Welcome to Partially Obstructed View. We are each restrained by the limits of our own perspective, but when we meet to share information a clearer picture of the truth can be revealed. Comments & criticisms are welcome.

Thursday 10 May 2012

Upon First Glance – Toronto FC v Montreal Impact – Voyageur’s Cup Second Leg

    A cool, stormy evening’s wind whipping off the lake; fans of each side gathered at BMO Field to take in the encounter.

    TFC’s in red, leaving aside the malaise that has clouded their season, to amass in the South; the Impact’s in blue to the North, having made the short journey across the provincial border for the occasion.

    Torsten Frings’ inclusion; the promised surprise, given the rattle his shoulder sustained in the last match against DC, a portent of an unwillingness to sit back and let circumstance have its way.

    An early goal, seconds shy of two minutes in; it would prove crucial. Reggie Lambe, that Bermudian Tractor, pounces on a loose ball in the box and his deflected strike curls agonizingly in at the far-post, much to the surprise of all and sundry.
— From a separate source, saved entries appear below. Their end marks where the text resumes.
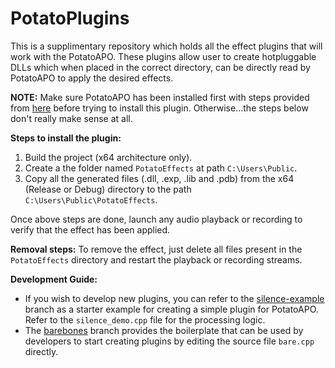 # PotatoPlugins
This is a supplimentary repository which holds all the effect plugins that will work with the PotatoAPO. These plugins allow user to create hotpluggable DLLs which when placed in the correct directory, can be directly read by PotatoAPO to apply the desired effects.

**NOTE:** Make sure PotatoAPO has been installed first with steps provided from [here](https://github.com/Dybios/PotatoAPO) before trying to install this plugin. Otherwise...the steps below don't really make sense at all.

**Steps to install the plugin:**
1. Build the project (x64 architecture only).
2. Create a the folder named `PotatoEffects` at path `C:\Users\Public`.
3. Copy all the generated files (.dll, .exp, .lib and .pdb) from the x64 (Release or Debug) directory to the path `C:\Users\Public\PotatoEffects`.

Once above steps are done, launch any audio playback or recording to verify that the effect has been applied.

**Removal steps:**
To remove the effect, just delete all files present in the `PotatoEffects` directory and restart the playback or recording streams.


**Development Guide:**

* If you wish to develop new plugins, you can refer to the [silence-example](https://github.com/Dybios/PotatoPlugins/tree/silence-example) branch as a starter example for creating a simple plugin for PotatoAPO. Refer to the `silence_demo.cpp` file for the processing logic.
* The [barebones](https://github.com/Dybios/PotatoPlugins/tree/barebones) branch provides the boilerplate that can be used by developers to start creating plugins by editing the source file `bare.cpp` directly. 
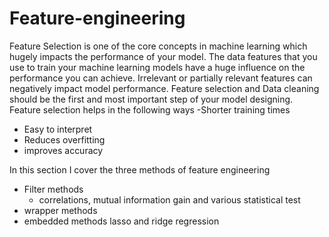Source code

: # Feature-engineering
Feature Selection is one of the core concepts in machine learning which hugely impacts the performance of your model. The data features that you use to train your machine learning models have a huge influence on the performance you can achieve. Irrelevant or partially relevant features can negatively impact model performance. Feature selection and Data cleaning should be the first and most important step of your model designing.
Feature selection helps in the following ways
-Shorter training times
- Easy to interpret 
- Reduces overfitting
- improves accuracy


In this section I cover the three methods of feature engineering
- Filter methods
   - correlations, mutual information gain and various statistical test
- wrapper methods
- embedded methods
    lasso and ridge regression 
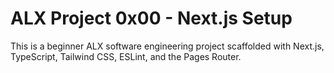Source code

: # ALX Project 0x00 - Next.js Setup

This is a beginner ALX software engineering project scaffolded with Next.js, TypeScript, Tailwind CSS, ESLint, and the Pages Router. 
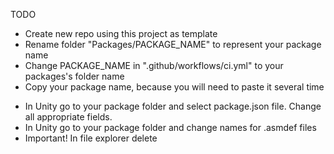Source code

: TODO

* Create new repo using this project as template
* Rename folder "Packages/PACKAGE_NAME" to represent your package name
* Change PACKAGE_NAME in ".github/workflows/ci.yml" to your packages's folder name
* Copy your package name, because you will need to paste it several time
+ In Unity go to your package folder and select package.json file. Change all appropriate fields.
+ In Unity go to your package folder and change names for .asmdef files
+ Important! In file explorer delete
    Much the same team, that which has underwhelmed thus far, but somehow a very different one. A spirituous hunger, a touch more precision, and a little bit of luck; the only measures required for a marked transformation.

    Nothing was out of reach, for they had come to play. A team meeting; unburdened of the suppressive load, it showed. Then, almost without warning came a turn.

    Some say fallacious, others debatable, but certainly in the least - a mysterious red card, if not for the boot of Richard Eckersley that caught Sinisa Ubiparipovic, then for how it played out. Card given one way, but foul the other.

    Up a goal, down a man; the former showed the latter not at all. The red advantage in one direction only; for the most part.

    Then a second; goal that is.

    A blocked clearance falls kindly onto the forehead of Ryan Johnson, who then reacts quickest to the rebound to slam across Donovan Ricketts – resplendent in a radiating orange glow – to double the lead at two.

    Tempers flare as the halftime whistle tolls, finger-pointing ensues, followed by a shove or two, much ado about nothing in the end.

    The second more daunting; impact changes for Montreal, while Toronto holds firm to their success.

    Outnumbered but not outfought, out-possessed but not out-played. Memory struggles to recall any real moments of threat through the long forty-five-plus; though memory at such moments of stress has been known to fail.

    Milos Kocic responded when called; outfield the legs tired, but did as they were told.

    In truth it could have been more, but 2-0 proved to be enough. 

    In a game of inches, Toronto outpaced their rivals by a mile. That which had been lost, was found for one night.

    A good place to start; what will tomorrow bring?

    For now, Vancouver awaits; the rest, well; wait and see.